Purpose: : Lipofuscin accumulates in RPE cells with age and in some inherited retinal degenerations. Its composition is complex and includes bis-retinoid pyridinium pigments, the best characterized of which is A2E. We report here the spatial distribution of A2E in RPE using imaging technology based on mass spectrometry which allows the localization of individual molecular ions.

Methods: : Synthetic A2E was used as a standard. Under dim red light, posterior eyecups were flattened onto ITO coated slides, dried, and sprayed with 20 mg/mL sinnapinic acid in 70% ethanol. After drying, tissues were analyzed in a Bruker Autoflex III TOF-TOF mass spectrometer; mass spectral and structural information was obtained in 50 (250 for human tissue) micron steps across the tissue surface in the 400-2600 m/z range. Lipofuscin fluorescence from flattened eyecups was measured in a Leica SP2 confocal microscope with a dry 20× lens (NA=0.7), 488 nm excitation and 565-725 nm emission. Tissue drying had no major effect on the fluorescence signal.

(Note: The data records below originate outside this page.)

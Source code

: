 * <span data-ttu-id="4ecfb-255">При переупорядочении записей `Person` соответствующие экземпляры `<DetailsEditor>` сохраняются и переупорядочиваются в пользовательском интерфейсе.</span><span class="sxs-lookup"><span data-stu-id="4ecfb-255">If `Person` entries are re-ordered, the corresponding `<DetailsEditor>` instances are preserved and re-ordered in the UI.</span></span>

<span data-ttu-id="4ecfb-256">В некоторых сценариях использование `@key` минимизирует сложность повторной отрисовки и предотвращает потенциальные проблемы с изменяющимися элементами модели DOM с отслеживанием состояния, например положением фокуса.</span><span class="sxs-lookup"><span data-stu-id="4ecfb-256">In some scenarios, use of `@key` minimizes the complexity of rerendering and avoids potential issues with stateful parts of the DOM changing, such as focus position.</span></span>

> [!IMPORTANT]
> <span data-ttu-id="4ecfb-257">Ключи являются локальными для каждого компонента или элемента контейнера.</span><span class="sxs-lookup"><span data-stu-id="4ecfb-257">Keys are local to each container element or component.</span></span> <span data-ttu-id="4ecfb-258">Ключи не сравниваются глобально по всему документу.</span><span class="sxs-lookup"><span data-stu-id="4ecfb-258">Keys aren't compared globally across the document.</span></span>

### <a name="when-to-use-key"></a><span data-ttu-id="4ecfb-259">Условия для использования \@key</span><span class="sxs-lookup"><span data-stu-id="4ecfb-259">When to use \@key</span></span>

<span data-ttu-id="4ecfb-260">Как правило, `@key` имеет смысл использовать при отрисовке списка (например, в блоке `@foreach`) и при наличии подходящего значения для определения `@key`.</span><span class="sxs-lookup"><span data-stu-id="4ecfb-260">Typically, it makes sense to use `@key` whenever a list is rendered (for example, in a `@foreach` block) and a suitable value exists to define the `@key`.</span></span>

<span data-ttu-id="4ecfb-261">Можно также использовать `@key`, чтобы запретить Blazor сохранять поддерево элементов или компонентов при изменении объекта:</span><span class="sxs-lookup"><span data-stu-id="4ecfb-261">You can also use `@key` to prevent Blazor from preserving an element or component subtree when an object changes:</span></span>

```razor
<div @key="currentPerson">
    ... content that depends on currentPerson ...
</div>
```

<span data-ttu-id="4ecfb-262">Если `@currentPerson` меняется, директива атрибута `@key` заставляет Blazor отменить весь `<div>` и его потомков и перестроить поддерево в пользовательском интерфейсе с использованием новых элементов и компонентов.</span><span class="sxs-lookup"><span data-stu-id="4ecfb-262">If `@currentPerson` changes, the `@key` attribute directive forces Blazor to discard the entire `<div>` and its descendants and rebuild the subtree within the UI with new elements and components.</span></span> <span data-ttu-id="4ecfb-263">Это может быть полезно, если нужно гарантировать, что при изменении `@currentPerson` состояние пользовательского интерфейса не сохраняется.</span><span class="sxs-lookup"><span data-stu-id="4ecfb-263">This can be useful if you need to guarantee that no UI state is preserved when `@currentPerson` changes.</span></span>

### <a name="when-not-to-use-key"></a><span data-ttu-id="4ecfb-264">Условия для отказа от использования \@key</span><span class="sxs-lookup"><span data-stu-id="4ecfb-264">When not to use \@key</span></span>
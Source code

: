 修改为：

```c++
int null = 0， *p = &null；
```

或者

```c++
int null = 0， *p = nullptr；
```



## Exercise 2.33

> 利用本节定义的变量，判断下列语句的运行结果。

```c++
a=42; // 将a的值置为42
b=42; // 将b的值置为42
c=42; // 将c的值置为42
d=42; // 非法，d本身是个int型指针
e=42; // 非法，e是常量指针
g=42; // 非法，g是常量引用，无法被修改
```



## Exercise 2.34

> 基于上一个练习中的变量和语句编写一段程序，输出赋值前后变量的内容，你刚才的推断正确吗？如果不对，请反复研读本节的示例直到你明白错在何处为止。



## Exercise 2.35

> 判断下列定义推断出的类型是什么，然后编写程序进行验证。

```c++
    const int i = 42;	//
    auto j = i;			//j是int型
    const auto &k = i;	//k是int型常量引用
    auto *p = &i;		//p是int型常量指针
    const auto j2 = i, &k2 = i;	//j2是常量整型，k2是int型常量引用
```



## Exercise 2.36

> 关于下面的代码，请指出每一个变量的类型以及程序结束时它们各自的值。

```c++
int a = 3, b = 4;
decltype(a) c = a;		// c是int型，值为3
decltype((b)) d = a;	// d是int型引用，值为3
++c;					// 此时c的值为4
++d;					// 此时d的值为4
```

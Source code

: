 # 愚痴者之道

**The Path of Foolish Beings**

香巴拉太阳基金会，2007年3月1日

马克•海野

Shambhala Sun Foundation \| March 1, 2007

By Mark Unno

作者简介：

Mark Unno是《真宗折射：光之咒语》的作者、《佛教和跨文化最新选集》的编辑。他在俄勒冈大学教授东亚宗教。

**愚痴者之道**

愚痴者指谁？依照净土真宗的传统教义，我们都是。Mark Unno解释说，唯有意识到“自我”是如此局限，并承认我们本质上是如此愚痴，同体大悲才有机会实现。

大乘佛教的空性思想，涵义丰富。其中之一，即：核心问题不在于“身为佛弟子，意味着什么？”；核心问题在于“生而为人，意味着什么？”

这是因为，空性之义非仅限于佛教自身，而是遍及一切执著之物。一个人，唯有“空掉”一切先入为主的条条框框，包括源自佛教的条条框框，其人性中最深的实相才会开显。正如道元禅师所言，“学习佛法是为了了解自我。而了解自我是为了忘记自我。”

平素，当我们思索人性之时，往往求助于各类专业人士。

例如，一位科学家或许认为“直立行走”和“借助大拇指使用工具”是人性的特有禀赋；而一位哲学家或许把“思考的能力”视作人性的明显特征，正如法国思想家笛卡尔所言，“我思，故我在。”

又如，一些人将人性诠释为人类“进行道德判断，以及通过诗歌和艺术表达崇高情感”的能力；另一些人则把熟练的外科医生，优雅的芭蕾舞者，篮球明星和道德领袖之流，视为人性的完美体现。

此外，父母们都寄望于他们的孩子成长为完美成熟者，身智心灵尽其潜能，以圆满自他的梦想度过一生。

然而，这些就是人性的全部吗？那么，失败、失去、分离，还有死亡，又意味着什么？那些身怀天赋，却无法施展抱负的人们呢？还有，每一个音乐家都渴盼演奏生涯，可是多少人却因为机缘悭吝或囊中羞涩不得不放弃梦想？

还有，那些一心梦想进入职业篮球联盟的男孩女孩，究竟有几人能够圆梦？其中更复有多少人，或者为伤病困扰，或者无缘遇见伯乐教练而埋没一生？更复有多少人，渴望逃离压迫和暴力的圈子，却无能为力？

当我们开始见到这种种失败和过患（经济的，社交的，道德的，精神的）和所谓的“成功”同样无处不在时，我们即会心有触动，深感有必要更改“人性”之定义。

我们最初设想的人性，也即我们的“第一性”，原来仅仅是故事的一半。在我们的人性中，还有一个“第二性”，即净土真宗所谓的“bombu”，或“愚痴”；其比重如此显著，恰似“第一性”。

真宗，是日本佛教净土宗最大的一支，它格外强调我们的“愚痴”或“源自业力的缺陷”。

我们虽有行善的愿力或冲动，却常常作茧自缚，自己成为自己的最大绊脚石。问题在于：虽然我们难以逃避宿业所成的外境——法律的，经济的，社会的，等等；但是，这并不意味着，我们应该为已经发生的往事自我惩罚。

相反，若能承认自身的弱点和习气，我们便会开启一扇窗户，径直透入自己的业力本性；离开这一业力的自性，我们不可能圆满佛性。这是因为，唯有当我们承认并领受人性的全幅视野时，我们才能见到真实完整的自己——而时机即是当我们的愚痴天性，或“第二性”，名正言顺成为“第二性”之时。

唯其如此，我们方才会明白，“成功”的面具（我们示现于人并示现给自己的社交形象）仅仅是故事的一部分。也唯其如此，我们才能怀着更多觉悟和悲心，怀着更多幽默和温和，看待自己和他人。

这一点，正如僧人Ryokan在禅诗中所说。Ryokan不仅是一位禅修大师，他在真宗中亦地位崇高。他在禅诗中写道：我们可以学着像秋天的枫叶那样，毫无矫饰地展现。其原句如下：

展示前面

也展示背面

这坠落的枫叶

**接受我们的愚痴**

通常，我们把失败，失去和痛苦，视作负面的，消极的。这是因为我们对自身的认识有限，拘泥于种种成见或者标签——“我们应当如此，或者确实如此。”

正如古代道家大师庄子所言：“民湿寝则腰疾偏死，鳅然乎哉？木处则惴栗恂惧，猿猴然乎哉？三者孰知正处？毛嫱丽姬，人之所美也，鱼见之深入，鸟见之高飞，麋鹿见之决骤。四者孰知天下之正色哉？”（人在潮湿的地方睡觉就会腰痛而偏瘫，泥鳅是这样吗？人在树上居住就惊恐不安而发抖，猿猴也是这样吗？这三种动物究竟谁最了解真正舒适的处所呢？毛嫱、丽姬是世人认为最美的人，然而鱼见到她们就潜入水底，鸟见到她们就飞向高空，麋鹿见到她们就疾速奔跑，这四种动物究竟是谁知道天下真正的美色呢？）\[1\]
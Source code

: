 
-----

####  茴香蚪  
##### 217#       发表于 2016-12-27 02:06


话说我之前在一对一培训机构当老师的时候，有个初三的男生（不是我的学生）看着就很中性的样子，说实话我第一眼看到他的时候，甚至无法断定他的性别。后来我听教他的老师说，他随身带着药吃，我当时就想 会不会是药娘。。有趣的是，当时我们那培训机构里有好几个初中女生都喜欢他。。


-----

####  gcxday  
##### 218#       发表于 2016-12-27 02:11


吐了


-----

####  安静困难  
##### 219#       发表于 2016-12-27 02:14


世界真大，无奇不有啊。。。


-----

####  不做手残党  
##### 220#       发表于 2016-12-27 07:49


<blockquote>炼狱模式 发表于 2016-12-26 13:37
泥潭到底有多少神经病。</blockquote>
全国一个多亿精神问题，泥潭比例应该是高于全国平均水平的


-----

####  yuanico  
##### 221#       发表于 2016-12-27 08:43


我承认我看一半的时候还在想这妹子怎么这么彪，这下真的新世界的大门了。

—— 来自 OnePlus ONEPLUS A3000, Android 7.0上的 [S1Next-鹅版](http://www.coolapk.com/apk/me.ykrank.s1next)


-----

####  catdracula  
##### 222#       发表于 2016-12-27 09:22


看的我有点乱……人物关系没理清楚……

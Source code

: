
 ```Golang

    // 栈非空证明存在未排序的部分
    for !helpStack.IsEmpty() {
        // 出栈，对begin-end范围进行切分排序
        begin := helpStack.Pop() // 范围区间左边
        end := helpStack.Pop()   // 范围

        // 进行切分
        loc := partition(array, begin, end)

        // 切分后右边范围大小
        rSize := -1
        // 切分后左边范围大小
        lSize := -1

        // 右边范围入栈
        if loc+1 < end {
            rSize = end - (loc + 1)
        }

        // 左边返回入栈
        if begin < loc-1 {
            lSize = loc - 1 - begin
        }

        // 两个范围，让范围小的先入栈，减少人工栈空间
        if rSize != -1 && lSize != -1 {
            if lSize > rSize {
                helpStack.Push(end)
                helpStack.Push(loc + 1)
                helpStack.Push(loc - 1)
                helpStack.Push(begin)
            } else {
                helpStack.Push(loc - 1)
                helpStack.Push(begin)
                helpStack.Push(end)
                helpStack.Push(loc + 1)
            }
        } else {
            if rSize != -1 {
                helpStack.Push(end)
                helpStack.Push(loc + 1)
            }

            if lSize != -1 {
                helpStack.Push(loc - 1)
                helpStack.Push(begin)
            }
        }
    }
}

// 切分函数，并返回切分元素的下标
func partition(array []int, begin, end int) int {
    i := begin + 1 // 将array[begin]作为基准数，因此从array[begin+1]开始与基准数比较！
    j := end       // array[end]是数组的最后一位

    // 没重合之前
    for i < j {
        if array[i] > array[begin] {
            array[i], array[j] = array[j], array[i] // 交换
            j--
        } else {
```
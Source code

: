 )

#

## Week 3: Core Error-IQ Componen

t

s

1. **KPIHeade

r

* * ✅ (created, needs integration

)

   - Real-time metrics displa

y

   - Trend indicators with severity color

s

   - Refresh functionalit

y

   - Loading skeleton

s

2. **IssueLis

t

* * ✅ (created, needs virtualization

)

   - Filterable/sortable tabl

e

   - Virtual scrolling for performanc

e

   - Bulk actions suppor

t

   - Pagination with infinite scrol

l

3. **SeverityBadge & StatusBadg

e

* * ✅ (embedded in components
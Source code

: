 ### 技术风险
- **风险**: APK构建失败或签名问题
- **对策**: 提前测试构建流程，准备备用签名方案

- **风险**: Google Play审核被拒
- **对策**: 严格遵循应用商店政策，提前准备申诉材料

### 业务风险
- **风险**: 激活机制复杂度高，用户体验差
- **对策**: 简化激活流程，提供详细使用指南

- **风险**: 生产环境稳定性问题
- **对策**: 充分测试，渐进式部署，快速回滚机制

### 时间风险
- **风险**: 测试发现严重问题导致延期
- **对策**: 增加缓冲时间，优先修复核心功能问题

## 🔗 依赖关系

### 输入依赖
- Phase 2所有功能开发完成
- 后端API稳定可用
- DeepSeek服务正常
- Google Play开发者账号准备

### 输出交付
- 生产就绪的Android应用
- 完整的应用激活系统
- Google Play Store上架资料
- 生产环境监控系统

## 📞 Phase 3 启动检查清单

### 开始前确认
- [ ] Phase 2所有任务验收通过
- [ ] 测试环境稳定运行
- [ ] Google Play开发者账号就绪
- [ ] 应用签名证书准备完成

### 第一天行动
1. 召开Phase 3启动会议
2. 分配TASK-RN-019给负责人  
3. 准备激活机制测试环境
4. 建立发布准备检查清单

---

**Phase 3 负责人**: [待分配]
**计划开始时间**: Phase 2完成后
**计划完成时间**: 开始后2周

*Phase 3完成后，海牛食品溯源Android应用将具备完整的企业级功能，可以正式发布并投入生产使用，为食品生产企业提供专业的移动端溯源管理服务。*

Results: : A2E (m/z 592) was detected in all analyzed tissue. ABCR^-/- mice had more A2E than age-matched wt Sv129 mice. C57Bl6 mice had the least A2E. Overall, there were marked differences in distribution, with accumulation mostly in the central area in 2 month old mice, and strong accumulation across the RPE including the periphery in 9 month old ABCR^-/- mice. The central area size showing accumulation and the relative abundance of A2E increased with age. A2E distribution across the RPE was also observed in a 60 year human eye. There was a lack of correlation of the fluorescence data with the A2E distribution, which is consistent with multiple products contributing to the fluorescence of lipofuscin.

Conclusions: : Our data provide new evidence on the distribution of A2E in the RPE. These data contain mass spectral information on various lipid-soluble small molecules in the 500-700 m/z range corresponding to the various A2E derivatives and other lipofuscin components. It is expected that with this methodology we will be able to characterize the distribution of components of lipofuscin.